Aim of the exercise =
Every line from the one with "- OAuth authentication (simple setup)" to the one with "- **Pain Solved:**", including those two, is to be copied exactly; all other lines of the entries below are left out.

Stored data entries =
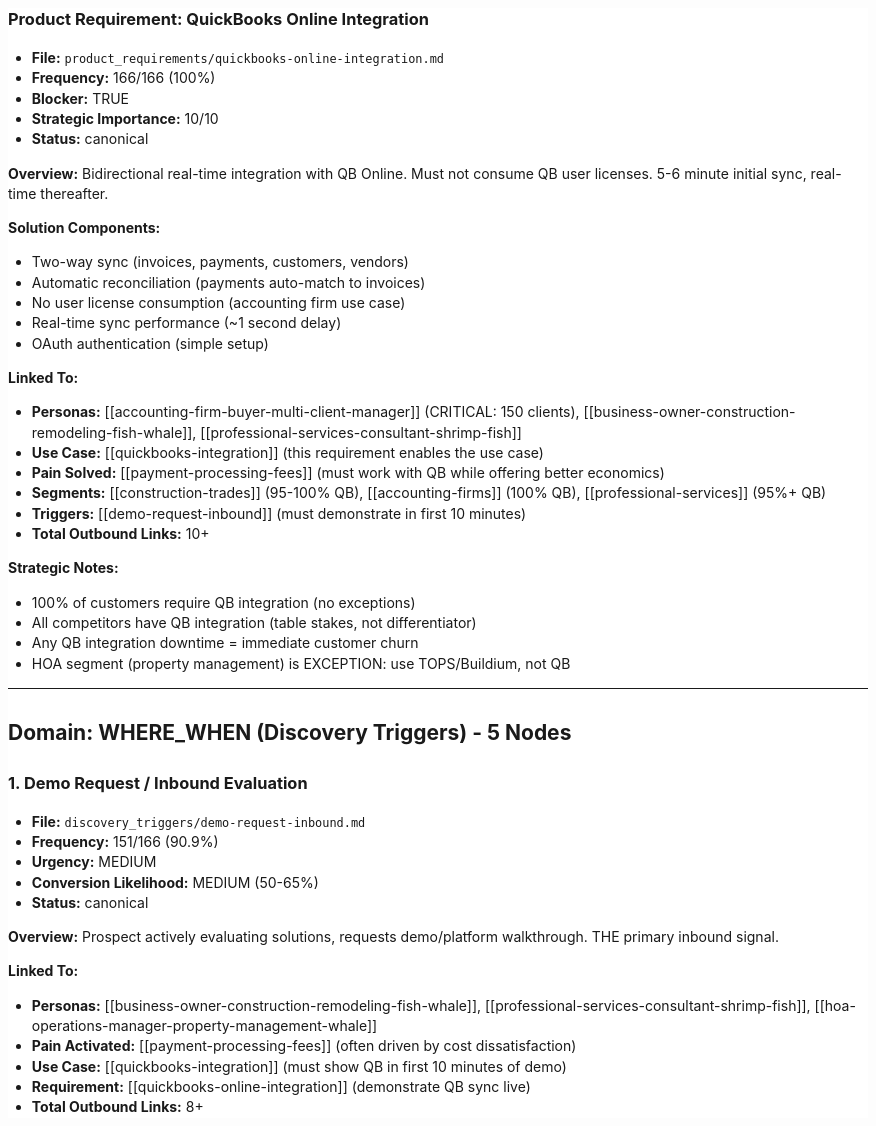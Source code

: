 ### Product Requirement: QuickBooks Online Integration
- **File:** `product_requirements/quickbooks-online-integration.md`
- **Frequency:** 166/166 (100%)
- **Blocker:** TRUE
- **Strategic Importance:** 10/10
- **Status:** canonical

**Overview:** Bidirectional real-time integration with QB Online. Must not consume QB user licenses. 5-6 minute initial sync, real-time thereafter.

**Solution Components:**
- Two-way sync (invoices, payments, customers, vendors)
- Automatic reconciliation (payments auto-match to invoices)
- No user license consumption (accounting firm use case)
- Real-time sync performance (~1 second delay)
- OAuth authentication (simple setup)

**Linked To:**
- **Personas:** [[accounting-firm-buyer-multi-client-manager]] (CRITICAL: 150 clients), [[business-owner-construction-remodeling-fish-whale]], [[professional-services-consultant-shrimp-fish]]
- **Use Case:** [[quickbooks-integration]] (this requirement enables the use case)
- **Pain Solved:** [[payment-processing-fees]] (must work with QB while offering better economics)
- **Segments:** [[construction-trades]] (95-100% QB), [[accounting-firms]] (100% QB), [[professional-services]] (95%+ QB)
- **Triggers:** [[demo-request-inbound]] (must demonstrate in first 10 minutes)
- **Total Outbound Links:** 10+

**Strategic Notes:**
- 100% of customers require QB integration (no exceptions)
- All competitors have QB integration (table stakes, not differentiator)
- Any QB integration downtime = immediate customer churn
- HOA segment (property management) is EXCEPTION: use TOPS/Buildium, not QB

---

## Domain: WHERE_WHEN (Discovery Triggers) - 5 Nodes

### 1. Demo Request / Inbound Evaluation
- **File:** `discovery_triggers/demo-request-inbound.md`
- **Frequency:** 151/166 (90.9%)
- **Urgency:** MEDIUM
- **Conversion Likelihood:** MEDIUM (50-65%)
- **Status:** canonical

**Overview:** Prospect actively evaluating solutions, requests demo/platform walkthrough. THE primary inbound signal.

**Linked To:**
- **Personas:** [[business-owner-construction-remodeling-fish-whale]], [[professional-services-consultant-shrimp-fish]], [[hoa-operations-manager-property-management-whale]]
- **Pain Activated:** [[payment-processing-fees]] (often driven by cost dissatisfaction)
- **Use Case:** [[quickbooks-integration]] (must show QB in first 10 minutes of demo)
- **Requirement:** [[quickbooks-online-integration]] (demonstrate QB sync live)
- **Total Outbound Links:** 8+
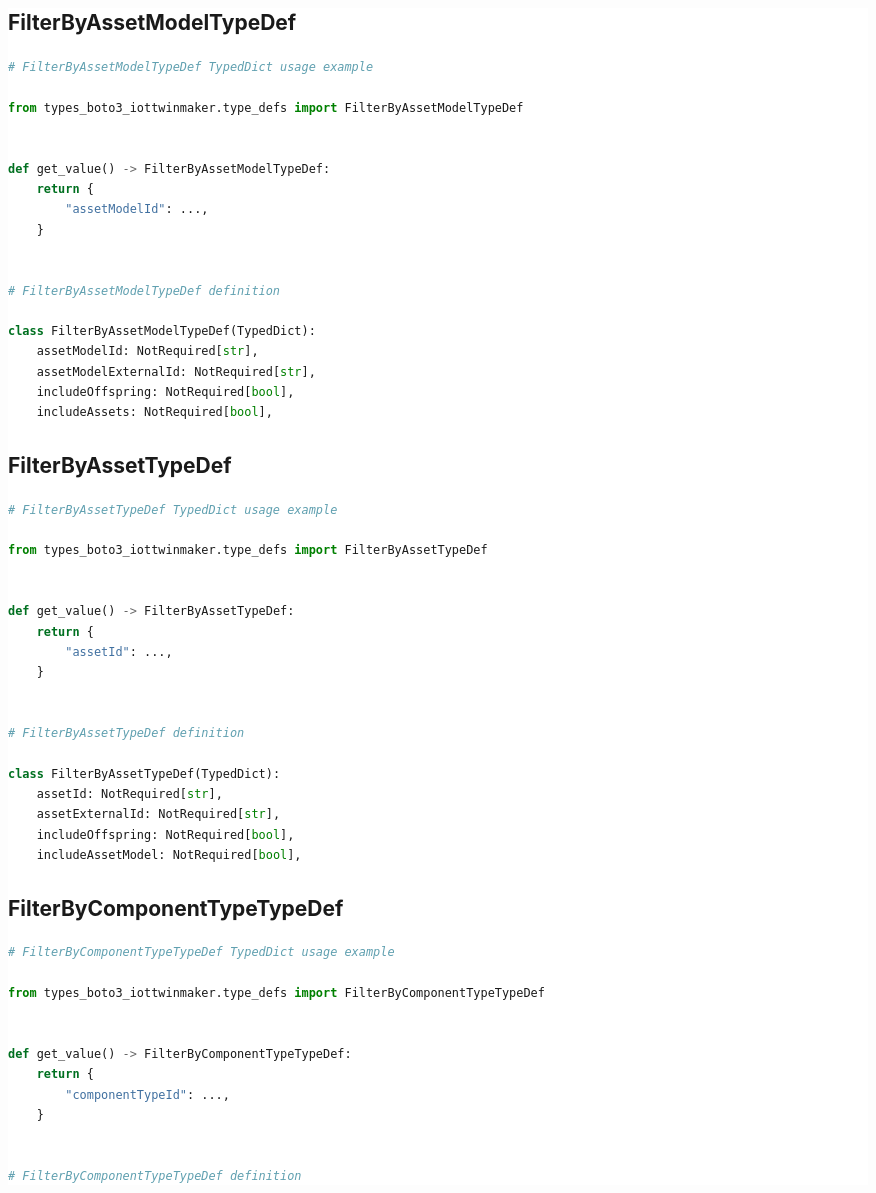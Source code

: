 
## FilterByAssetModelTypeDef

```python
# FilterByAssetModelTypeDef TypedDict usage example

from types_boto3_iottwinmaker.type_defs import FilterByAssetModelTypeDef


def get_value() -> FilterByAssetModelTypeDef:
    return {
        "assetModelId": ...,
    }


# FilterByAssetModelTypeDef definition

class FilterByAssetModelTypeDef(TypedDict):
    assetModelId: NotRequired[str],
    assetModelExternalId: NotRequired[str],
    includeOffspring: NotRequired[bool],
    includeAssets: NotRequired[bool],
```


## FilterByAssetTypeDef

```python
# FilterByAssetTypeDef TypedDict usage example

from types_boto3_iottwinmaker.type_defs import FilterByAssetTypeDef


def get_value() -> FilterByAssetTypeDef:
    return {
        "assetId": ...,
    }


# FilterByAssetTypeDef definition

class FilterByAssetTypeDef(TypedDict):
    assetId: NotRequired[str],
    assetExternalId: NotRequired[str],
    includeOffspring: NotRequired[bool],
    includeAssetModel: NotRequired[bool],
```


## FilterByComponentTypeTypeDef

```python
# FilterByComponentTypeTypeDef TypedDict usage example

from types_boto3_iottwinmaker.type_defs import FilterByComponentTypeTypeDef


def get_value() -> FilterByComponentTypeTypeDef:
    return {
        "componentTypeId": ...,
    }


# FilterByComponentTypeTypeDef definition

```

Response area =
- OAuth authentication (simple setup)

**Linked To:**
- **Personas:** [[accounting-firm-buyer-multi-client-manager]] (CRITICAL: 150 clients), [[business-owner-construction-remodeling-fish-whale]], [[professional-services-consultant-shrimp-fish]]
- **Use Case:** [[quickbooks-integration]] (this requirement enables the use case)
- **Pain Solved:** [[payment-processing-fees]] (must work with QB while offering better economics)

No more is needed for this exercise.